Born in Canada in 1906 as Georgia Doble to a wealthy banking family, Doble left Canada for London, meeting her future husband at a party in London, aged 18. The pair married the following year, and quickly moved to Weston Hall in the Northamptonshire countryside. Sacheverell was not a sociable man, but Sitwell missed the excitement of London and its decadent parties. She did not easily align with the artistic eccentricities of her new family. Frequently attending parties in London without her husband, the couple both had several affairs during their marriage, though remained attached to each other.
In this portrait, Beaton photographs Sitwell with her Borzoi, Feo. She is unsmiling, looking directly at the camera lens with a hint of boredom. Her striped tailored jacket and fitted driving cap, which reflect contemporary fashionable styles, juxtapose with her ornate surroundings. Beaton places Sitwell carefully in the recess of the screen behind her, as the diagonal lines of the screen draw the viewers eyes to Beaton’s subject.

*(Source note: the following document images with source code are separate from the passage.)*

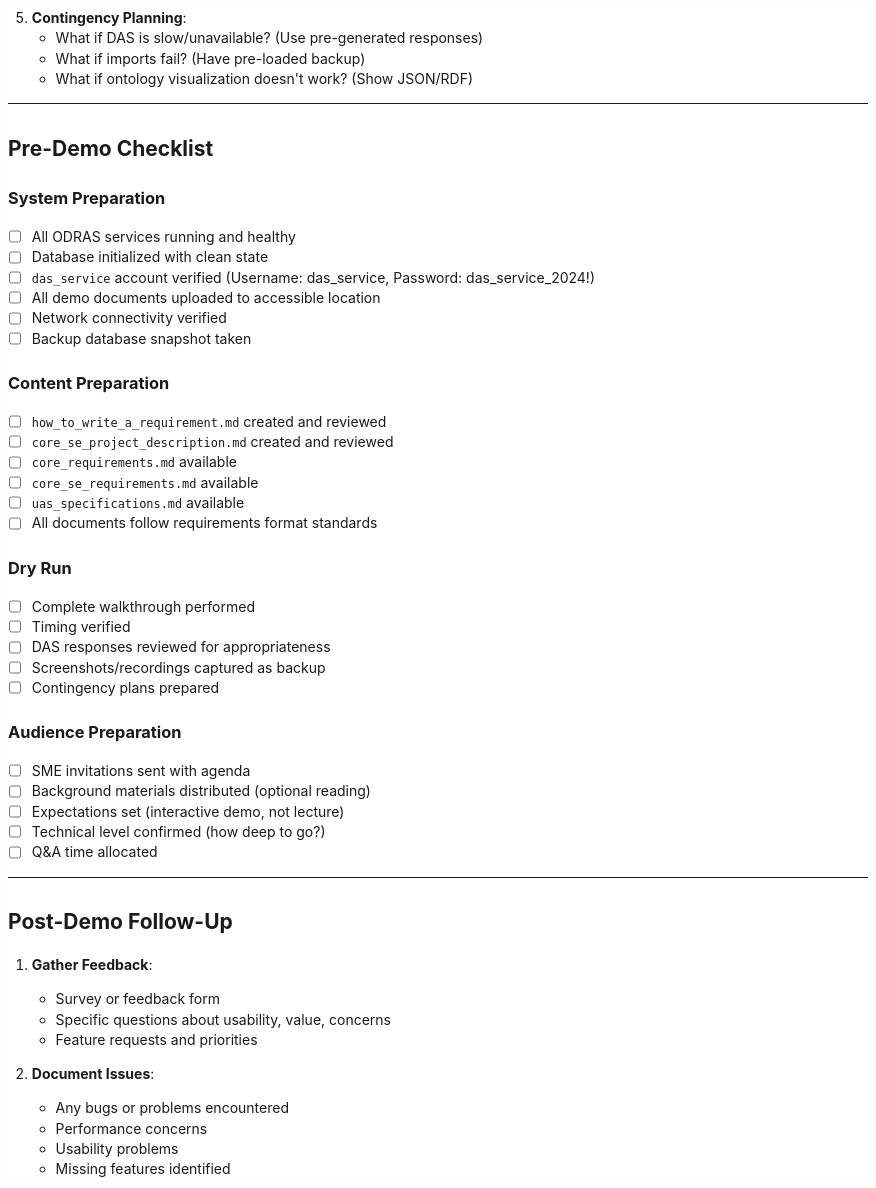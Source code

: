 5. **Contingency Planning**:
   - What if DAS is slow/unavailable? (Use pre-generated responses)
   - What if imports fail? (Have pre-loaded backup)
   - What if ontology visualization doesn't work? (Show JSON/RDF)

---

## Pre-Demo Checklist

### System Preparation
- [ ] All ODRAS services running and healthy
- [ ] Database initialized with clean state
- [ ] `das_service` account verified (Username: das_service, Password: das_service_2024!)
- [ ] All demo documents uploaded to accessible location
- [ ] Network connectivity verified
- [ ] Backup database snapshot taken

### Content Preparation
- [ ] `how_to_write_a_requirement.md` created and reviewed
- [ ] `core_se_project_description.md` created and reviewed
- [ ] `core_requirements.md` available
- [ ] `core_se_requirements.md` available
- [ ] `uas_specifications.md` available
- [ ] All documents follow requirements format standards

### Dry Run
- [ ] Complete walkthrough performed
- [ ] Timing verified
- [ ] DAS responses reviewed for appropriateness
- [ ] Screenshots/recordings captured as backup
- [ ] Contingency plans prepared

### Audience Preparation
- [ ] SME invitations sent with agenda
- [ ] Background materials distributed (optional reading)
- [ ] Expectations set (interactive demo, not lecture)
- [ ] Technical level confirmed (how deep to go?)
- [ ] Q&A time allocated

---

## Post-Demo Follow-Up

1. **Gather Feedback**:
   - Survey or feedback form
   - Specific questions about usability, value, concerns
   - Feature requests and priorities

2. **Document Issues**:
   - Any bugs or problems encountered
   - Performance concerns
   - Usability problems
   - Missing features identified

Beaton pictures Sitwell at the family home, Renishaw Hall, a grand Jacobean mansion set amongst the coal towns of Derbyshire, which was the setting for D H Lawrence’s Lady Chatterley’s Lover. Frequently described as a gloomy, dark place haunted by the ghosts of many, Beaton captures the oppressive atmosphere of the place in this portrait, with a closely cropped, densely patterned background.